Exercise material below:
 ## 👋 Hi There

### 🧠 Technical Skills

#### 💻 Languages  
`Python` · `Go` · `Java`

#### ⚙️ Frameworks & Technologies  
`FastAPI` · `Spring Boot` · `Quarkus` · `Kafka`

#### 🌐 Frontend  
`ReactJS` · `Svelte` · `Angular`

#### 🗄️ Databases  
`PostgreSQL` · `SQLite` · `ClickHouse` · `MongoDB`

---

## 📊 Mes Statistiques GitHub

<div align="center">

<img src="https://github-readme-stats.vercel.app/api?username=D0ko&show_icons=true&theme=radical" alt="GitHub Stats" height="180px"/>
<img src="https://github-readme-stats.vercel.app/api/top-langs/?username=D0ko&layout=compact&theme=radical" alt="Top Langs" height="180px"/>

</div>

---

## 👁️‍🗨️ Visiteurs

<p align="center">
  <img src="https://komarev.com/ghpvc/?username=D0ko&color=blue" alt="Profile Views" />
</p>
End of Exercise material.
Exercise material below:
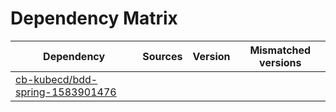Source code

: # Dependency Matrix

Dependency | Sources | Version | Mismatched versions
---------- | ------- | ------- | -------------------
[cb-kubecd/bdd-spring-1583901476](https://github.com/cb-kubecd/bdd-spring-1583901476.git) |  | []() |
End of Exercise material.
_What is expected_:
Select all lines with the word "readme" from the entries above.

_Solution to the problem_:
<img src="https://github-readme-stats.vercel.app/api?username=D0ko&show_icons=true&theme=radical" alt="GitHub Stats" height="180px"/>
<img src="https://github-readme-stats.vercel.app/api/top-langs/?username=D0ko&layout=compact&theme=radical" alt="Top Langs" height="180px"/>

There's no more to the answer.